It all comes back to pitching for Blue Jays
Blue Jays pitcher Chad Jenkins pitches against the Tampa Bay Rays at Tropicana Field in St. Petersburg, Fla. September 23, 2012. (EDWARD LINSMIER/Reuters)
On some level, the fact that the Oakland Athletics, Baltimore Orioles and Chicago White Sox have all emerged from sub-.500 records in 2011 to be playoff contenders in 2012 has to be encouraging for the Blue Jays.
As far as manager John Farrell is concerned, it will depend directly on how good a job the Jays do in mending their broken pitching staff.
"It will point directly to our pitching," he said. "You look at all three of those teams and they pitch exceptionally well, whether it's been the young starters who have transitioned successfully in Oakland, whether it's been a lockdown bullpen in Baltimore, and you look at a pretty veteran staff in Chicago, it comes down to pitching.
"We've been extremely inconsistent in that area.

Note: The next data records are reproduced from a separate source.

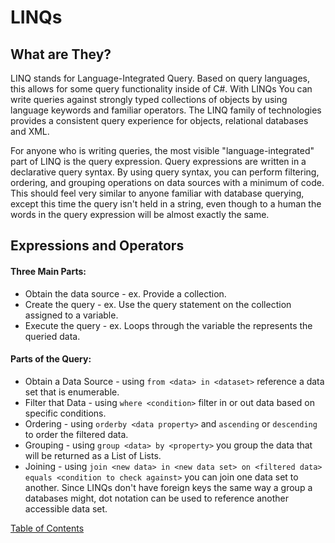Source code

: # LINQs

## What are They?
LINQ stands for Language-Integrated Query. Based on query languages, this allows for some query functionality inside of C#. With LINQs You can write queries against strongly typed collections of objects by using language keywords and familiar operators. The LINQ family of technologies provides a consistent query experience for objects, relational databases and XML.

For anyone who is writing queries, the most visible "language-integrated" part of LINQ is the query expression. Query expressions are written in a declarative query syntax. By using query syntax, you can perform filtering, ordering, and grouping operations on data sources with a minimum of code. This should feel very similar to anyone familiar with database querying, except this time the query isn't held in a string, even though to a human the words in the query expression will be almost exactly the same.

## Expressions and Operators
#### Three Main Parts:
- Obtain the data source - ex. Provide a collection.
- Create the query - ex. Use the query statement on the collection assigned to a variable.
- Execute the query - ex. Loops through the variable the represents the queried data.
#### Parts of the Query:
- Obtain a Data Source - using ```from <data> in <dataset>``` reference a data set that is enumerable.
- Filter that Data - using ```where <condition>``` filter in or out data based on specific conditions.
- Ordering - using ```orderby <data property>``` and ```ascending``` or ```descending``` to order the filtered data.
- Grouping - using ```group <data> by <property>``` you group the data that will be returned as a List of Lists.
- Joining - using ```join <new data> in <new data set> on <filtered data> equals <condition to check against>``` you can join one data set to another. Since LINQs don't have foreign keys the same way a group a databases might, dot notation can be used to reference another accessible data set.



[Table of Contents](README.md)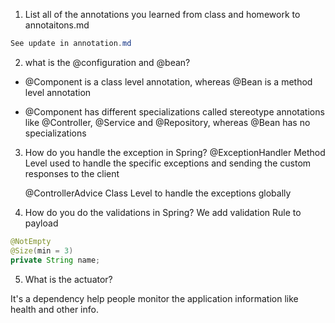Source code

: 1. List all of the annotations you learned from class and homework to
   annotaitons.md
```java
See update in annotation.md
```
2. what is the @configuration and @bean?

-  @Component is a class level annotation,
   whereas @Bean is a method level
   annotation

- @Component has different specializations
  called stereotype annotations like
  @Controller, @Service and @Repository,
  whereas @Bean has no specializations
3. How do you handle the exception in Spring?
   @ExceptionHandler
   Method Level
   used to handle the specific exceptions and sending the custom
   responses to the client
   
   @ControllerAdvice
   Class Level
   to handle the exceptions globally
4. How do you do the validations in Spring?
We add validation Rule to payload
```java
@NotEmpty
@Size(min = 3)
private String name;
```
5. What is the actuator?

It's a dependency help people monitor the application information like health and other info.
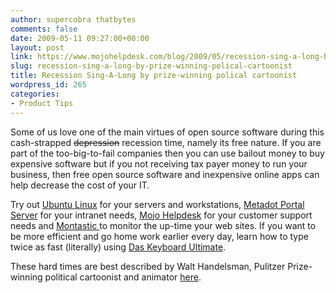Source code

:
```yaml
---
author: supercobra thatbytes
comments: false
date: 2009-05-11 09:27:00+00:00
layout: post
link: https://www.mojohelpdesk.com/blog/2009/05/recession-sing-a-long-by-prize-winning-polical-cartoonist/
slug: recession-sing-a-long-by-prize-winning-polical-cartoonist
title: Recession Sing-A-Long by prize-winning polical cartoonist
wordpress_id: 265
categories:
- Product Tips
---
```


Some of us love one of the main virtues of open source software during this cash-strapped <strike>depression</strike> recession time, namely its free nature. If you are part of the too-big-to-fail companies then you can use bailout money to buy expensive software but if you not receiving tax payer money to run your business, then free open source software and inexpensive online apps can help decrease the cost of your IT.  
  
Try out [Ubuntu Linux](http://www.ubuntu.com/) for your servers and workstations, [Metadot Portal Server](http://www.metadot.com/) for your intranet needs, [Mojo Helpdesk](http://www.mojohelpdesk.com/) for your customer support needs and [Montastic ](http://www.montastic.com/)to monitor the up-time your web sites. If you want to be more efficient and go home work earlier every day, learn how to type twice as fast (literally) using [Das Keyboard Ultimate](http://www.daskeyboard.com/).  
  
These hard times are best described by Walt Handelsman, Pulitzer Prize-winning political cartoonist and animator [here](http://weblogs.newsday.com/news/opinion/walthandelsman/blog/2009/04/animation_recession_singalong_1.html).
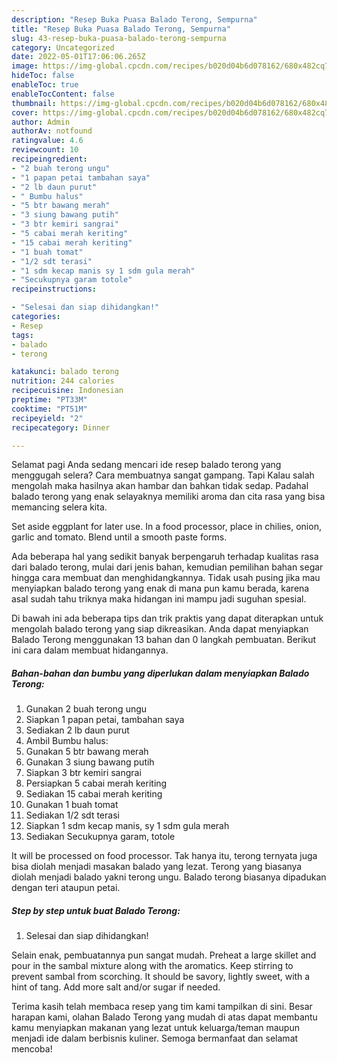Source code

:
 ```yaml
---
description: "Resep Buka Puasa Balado Terong, Sempurna"
title: "Resep Buka Puasa Balado Terong, Sempurna"
slug: 43-resep-buka-puasa-balado-terong-sempurna
category: Uncategorized
date: 2022-05-01T17:06:06.265Z
image: https://img-global.cpcdn.com/recipes/b020d04b6d078162/680x482cq70/balado-terong-foto-resep-utama.jpg
hideToc: false
enableToc: true
enableTocContent: false
thumbnail: https://img-global.cpcdn.com/recipes/b020d04b6d078162/680x482cq70/balado-terong-foto-resep-utama.jpg
cover: https://img-global.cpcdn.com/recipes/b020d04b6d078162/680x482cq70/balado-terong-foto-resep-utama.jpg
author: Admin
authorAv: notfound
ratingvalue: 4.6
reviewcount: 10
recipeingredient:
- "2 buah terong ungu"
- "1 papan petai tambahan saya"
- "2 lb daun purut"
- " Bumbu halus"
- "5 btr bawang merah"
- "3 siung bawang putih"
- "3 btr kemiri sangrai"
- "5 cabai merah keriting"
- "15 cabai merah keriting"
- "1 buah tomat"
- "1/2 sdt terasi"
- "1 sdm kecap manis sy 1 sdm gula merah"
- "Secukupnya garam totole"
recipeinstructions:

- "Selesai dan siap dihidangkan!"
categories:
- Resep
tags:
- balado
- terong

katakunci: balado terong 
nutrition: 244 calories
recipecuisine: Indonesian
preptime: "PT33M"
cooktime: "PT51M"
recipeyield: "2"
recipecategory: Dinner

---
```



Selamat pagi Anda sedang mencari ide resep balado terong yang menggugah selera? Cara membuatnya sangat gampang. Tapi Kalau salah mengolah maka hasilnya akan hambar dan bahkan tidak sedap. Padahal balado terong yang enak selayaknya memiliki aroma dan cita rasa yang bisa memancing selera kita.


Set aside eggplant for later use. In a food processor, place in chilies, onion, garlic and tomato. Blend until a smooth paste forms.

Ada beberapa hal yang sedikit banyak berpengaruh terhadap kualitas rasa dari balado terong, mulai dari jenis bahan, kemudian pemilihan bahan segar hingga cara membuat dan menghidangkannya. Tidak usah pusing jika mau menyiapkan balado terong yang enak di mana pun kamu berada, karena asal sudah tahu triknya maka hidangan ini mampu jadi suguhan spesial.


Di bawah ini ada beberapa tips dan trik praktis yang dapat diterapkan untuk mengolah balado terong yang siap dikreasikan. Anda dapat menyiapkan Balado Terong menggunakan 13 bahan dan 0 langkah pembuatan. Berikut ini cara dalam membuat hidangannya.

<!--inarticleads1-->

##### Bahan-bahan dan bumbu yang diperlukan dalam menyiapkan Balado Terong:

1. Gunakan 2 buah terong ungu
1. Siapkan 1 papan petai, tambahan saya
1. Sediakan 2 lb daun purut
1. Ambil  Bumbu halus:
1. Gunakan 5 btr bawang merah
1. Gunakan 3 siung bawang putih
1. Siapkan 3 btr kemiri sangrai
1. Persiapkan 5 cabai merah keriting
1. Sediakan 15 cabai merah keriting
1. Gunakan 1 buah tomat
1. Sediakan 1/2 sdt terasi
1. Siapkan 1 sdm kecap manis, sy 1 sdm gula merah
1. Sediakan Secukupnya garam, totole


It will be processed on food processor. Tak hanya itu, terong ternyata juga bisa diolah menjadi masakan balado yang lezat. Terong yang biasanya diolah menjadi balado yakni terong ungu. Balado terong biasanya dipadukan dengan teri ataupun petai. 

<!--inarticleads2-->

##### Step by step untuk buat Balado Terong:


1. Selesai dan siap dihidangkan!

Selain enak, pembuatannya pun sangat mudah. Preheat a large skillet and pour in the sambal mixture along with the aromatics. Keep stirring to prevent sambal from scorching. It should be savory, lightly sweet, with a hint of tang. Add more salt and/or sugar if needed. 

Terima kasih telah membaca resep yang tim kami tampilkan di sini. Besar harapan kami, olahan Balado Terong yang mudah di atas dapat membantu kamu menyiapkan makanan yang lezat untuk keluarga/teman maupun menjadi ide dalam berbisnis kuliner. Semoga bermanfaat dan selamat mencoba!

When you walk as many people as we have walked and you give up as many home runs, that has to reverse. We've talked about the continuity the rotation can provide for any given team and, once again, we had this year-end conversation in Chicago last year. We need more quality innings from our rotation."

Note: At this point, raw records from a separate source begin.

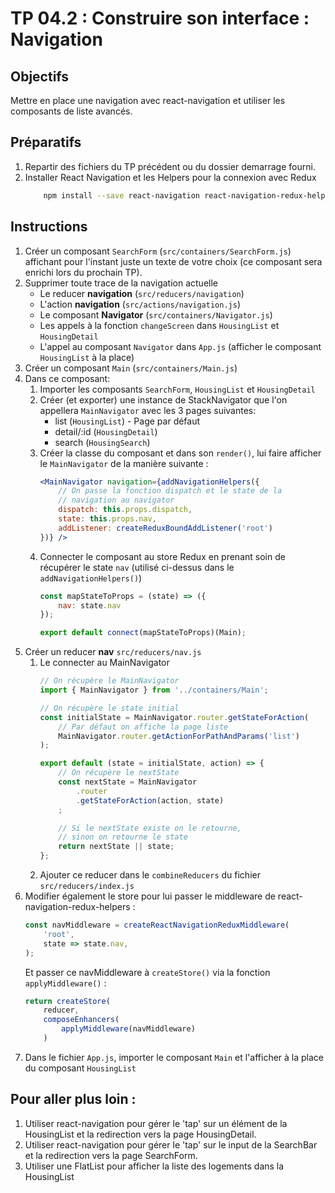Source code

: # TP 04.2 : Construire son interface : Navigation

## Objectifs
Mettre en place une navigation avec react-navigation et utiliser les composants de liste avancés.

## Préparatifs
1. Repartir des fichiers du TP précédent ou du dossier demarrage fourni.
1. Installer React Navigation et les Helpers pour la connexion avec Redux
    ```bash
        npm install --save react-navigation react-navigation-redux-helpers
    ```

## Instructions
1. Créer un composant `SearchForm` (`src/containers/SearchForm.js`) affichant pour l'instant juste un texte de votre choix (ce composant sera enrichi lors du prochain TP).
1. Supprimer toute trace de la navigation actuelle
    - Le reducer **navigation** (`src/reducers/navigation`)
    - L'action **navigation** (`src/actions/navigation.js`)
    - Le composant **Navigator** (`src/containers/Navigator.js`)
    - Les appels à la fonction `changeScreen` dans `HousingList` et `HousingDetail`
    - L'appel au composant `Navigator` dans `App.js` (afficher le composant `HousingList` à la place)
1. Créer un composant `Main` (`src/containers/Main.js`)
1. Dans ce composant:
    1. Importer les composants `SearchForm`, `HousingList` et `HousingDetail`
    1. Créer (et exporter) une instance de StackNavigator que l'on appellera `MainNavigator` avec les 3 pages suivantes:
        - list (`HousingList`) - Page par défaut
        - detail/:id (`HousingDetail`)
        - search (`HousingSearch`)
    1. Créer la classe du composant et dans son `render()`, lui faire afficher le `MainNavigator` de la manière suivante :
        ```jsx
        <MainNavigator navigation={addNavigationHelpers({
            // On passe la fonction dispatch et le state de la
            // navigation au navigator
            dispatch: this.props.dispatch,
			state: this.props.nav,
			addListener: createReduxBoundAddListener('root')
        })} />
        ```
    1. Connecter le composant au store Redux en prenant soin de récupérer le state `nav` (utilisé ci-dessus dans le `addNavigationHelpers()`)
        ```js
        const mapStateToProps = (state) => ({
            nav: state.nav
        });

        export default connect(mapStateToProps)(Main);
        ```
1. Créer un reducer **nav** `src/reducers/nav.js`
	1. Le connecter au MainNavigator
		```jsx
		// On récupère le MainNavigator
		import { MainNavigator } from '../containers/Main';

		// On récupère le state initial
		const initialState = MainNavigator.router.getStateForAction(
			// Par défaut on affiche la page liste
			MainNavigator.router.getActionForPathAndParams('list')
		);

		export default (state = initialState, action) => {
			// On récupère le nextState
			const nextState = MainNavigator
				.router
				.getStateForAction(action, state)
			;

			// Si le nextState existe on le retourne,
			// sinon on retourne le state
			return nextState || state;
		};
		```
	1. Ajouter ce reducer dans le `combineReducers` du fichier `src/reducers/index.js`
1. Modifier également le store pour lui passer le middleware de react-navigation-redux-helpers :
	```jsx
	const navMiddleware = createReactNavigationReduxMiddleware(
		'root',
		state => state.nav,
	);
	```
	Et passer ce navMiddleware à `createStore()` via la fonction `applyMiddleware()` :
	```jsx
	return createStore(
		reducer,
		composeEnhancers(
        	applyMiddleware(navMiddleware)
		)
	```
1. Dans le fichier `App.js`, importer le composant `Main` et l'afficher à la place du composant `HousingList`

## Pour aller plus loin :
1. Utiliser react-navigation pour gérer le 'tap' sur un élément de la HousingList et la redirection vers la page HousingDetail.
1. Utiliser react-navigation pour gérer le 'tap' sur le input de la SearchBar et la redirection vers la page SearchForm.
1. Utiliser une FlatList pour afficher la liste des logements dans la HousingList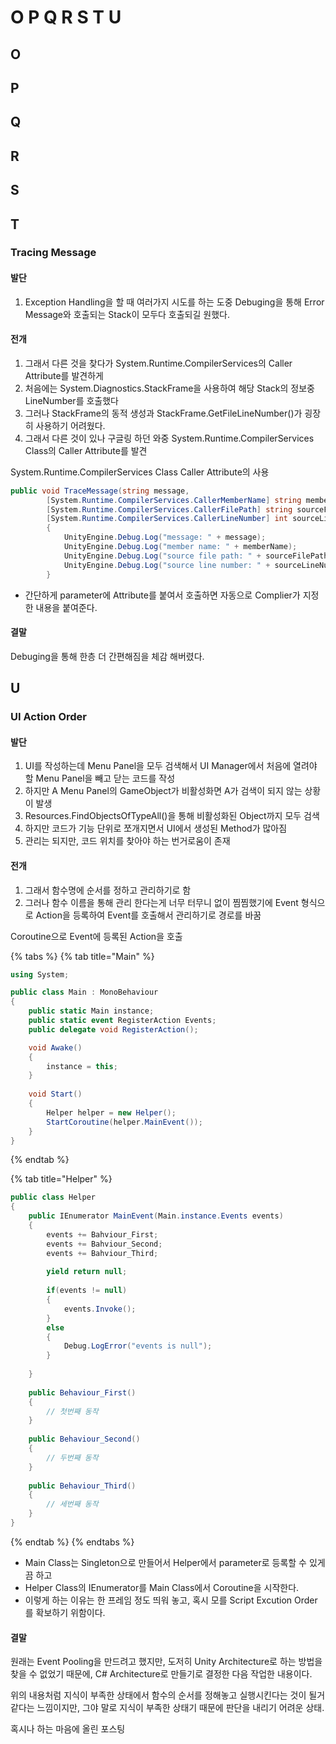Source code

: # O P Q R S T U

## O 

## P 

## Q 

## R 

## S 

## T 

### Tracing Message

#### 발단

1. Exception Handling을 할 때 여러가지 시도를 하는 도중 Debuging을 통해 Error Message와 호출되는 Stack이 모두다 호출되길 원했다.



#### 전개 

1. 그래서 다른 것을 찾다가 System.Runtime.CompilerServices의 Caller Attribute를 발견하게 
2. 처음에는 System.Diagnostics.StackFrame을 사용하여 해당 Stack의 정보중 LineNumber를 호출했다
3. 그러나 StackFrame의 동적 생성과 StackFrame.GetFileLineNumber\(\)가 굉장히 사용하기 어려웠다.
4. 그래서 다른 것이 있나 구글링 하던 와중 System.Runtime.CompilerServices Class의 Caller Attribute를 발견

System.Runtime.CompilerServices Class Caller Attribute의 사용

```csharp
public void TraceMessage(string message,
        [System.Runtime.CompilerServices.CallerMemberName] string memberName = "",
        [System.Runtime.CompilerServices.CallerFilePath] string sourceFilePath = "",
        [System.Runtime.CompilerServices.CallerLineNumber] int sourceLineNumber = 0)
        {
            UnityEngine.Debug.Log("message: " + message);
            UnityEngine.Debug.Log("member name: " + memberName);
            UnityEngine.Debug.Log("source file path: " + sourceFilePath);
            UnityEngine.Debug.Log("source line number: " + sourceLineNumber);
        }
```

* 간단하게 parameter에 Attribute를 붙여서 호출하면 자동으로 Complier가 지정한 내용을 붙여준다.



#### 결말

Debuging을 통해 한층 더 간편해짐을 체감 해버렸다.

## U

### UI Action Order

#### 발단

1. UI를 작성하는데 Menu Panel을 모두 검색해서 UI Manager에서 처음에 열려야 할 Menu Panel을 빼고 닫는 코드를 작성
2. 하지만 A Menu Panel의 GameObject가 비활성화면 A가 검색이 되지 않는 상황이 발생
3. Resources.FindObjectsOfTypeAll\(\)을 통해 비활성화된 Object까지 모두 검색
4. 하지만 코드가 기능 단위로 쪼개지면서 UI에서 생성된 Method가 많아짐
5. 관리는 되지만, 코드 위치를 찾아야 하는 번거로움이 존재

#### 전개 

1. 그래서 함수명에 순서를 정하고 관리하기로 함
2. 그러나 함수 이름을 통해 관리 한다는게 너무 터무니 없이 찜찜했기에 Event 형식으로 Action을 등록하여 Event를 호출해서 관리하기로 경로를 바꿈

Coroutine으로 Event에 등록된 Action을 호출

{% tabs %}
{% tab title="Main" %}
```csharp
using System;

public class Main : MonoBehaviour
{
    public static Main instance;
    public static event RegisterAction Events;
    public delegate void RegisterAction();

    void Awake()
    {
        instance = this;
    }    
    
    void Start()
    {
        Helper helper = new Helper();
        StartCoroutine(helper.MainEvent());
    }
}
```
{% endtab %}

{% tab title="Helper" %}
```csharp
public class Helper
{
    public IEnumerator MainEvent(Main.instance.Events events)
    {
        events += Bahviour_First;
        events += Bahviour_Second;
        events += Bahviour_Third;
        
        yield return null;
        
        if(events != null)
        {
            events.Invoke();
        }
        else
        {
            Debug.LogError("events is null");
        }
        
    }
    
    public Behaviour_First()
    {
        // 첫번째 동작
    }
    
    public Behaviour_Second()
    {
        // 두번째 동작
    }
    
    public Behaviour_Third()
    {
        // 세번째 동작
    }
}
```
{% endtab %}
{% endtabs %}

* Main Class는 Singleton으로 만들어서 Helper에서 parameter로 등록할 수 있게끔 하고
* Helper Class의 IEnumerator를 Main Class에서 Coroutine을 시작한다.
* 이렇게 하는 이유는 한 프레임 정도 띄워 놓고, 혹시 모를 Script Excution Order를 확보하기 위함이다.

#### 결말 

원래는 Event Pooling을 만드려고 했지만, 도저히 Unity Architecture로 하는 방법을 찾을 수 없었기 때문에, C\# Architecture로 만들기로 결정한 다음 작업한 내용이다.

위의 내용처럼 지식이 부족한 상태에서 함수의 순서를 정해놓고 실행시킨다는 것이 될거 같다는 느낌이지만, 그야 말로 지식이 부족한 상태기 때문에 판단을 내리기 어려운 상태.

혹시나 하는 마음에 올린 포스팅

September statistics often can be misleading, as the Jays have discovered with young players in the past. Both Anthony Gose and Adeiny Hechavarria have had extensive playing time this September and their mixed results may be more significant.
"You're always going to take September -- I don't want to say with a grain of salt -- but there is a difference pre-September versus September," Farrell said. "But in the case of our schedule this month, almost everybody we've played this month has been a contender so it's not like we're seeing guys out of double-A starting against our hitters. We're seeing their regulars in the rotation. We're seeing playoff intensity thrown at us. So (Gose and Hechavarria) have done a solid job competing."
'LEG UP' FOR JENKINS
Chad Jenkins will get one more start with the Blue Jays next week and he's thankful for the opportunity.
Jenkins did not pitch very well early this year at double-A New Hampshire, but when he was promoted to Toronto he looked at it as a fresh start and performed well out of the bullpen.
On Sunday, in his first major-league start, he gave up just two hits, including a first-inning homer to B.J. Upton. Jenkins pitched five innings.
"The fresh start here was nice," Jenkins said. "My numbers were not so good in double-A. It was nice to kind of start over in a new place. Now I'm just trying to run with it. This is a huge boost in confidence. It'll definitely give me a leg up going into spring training next year."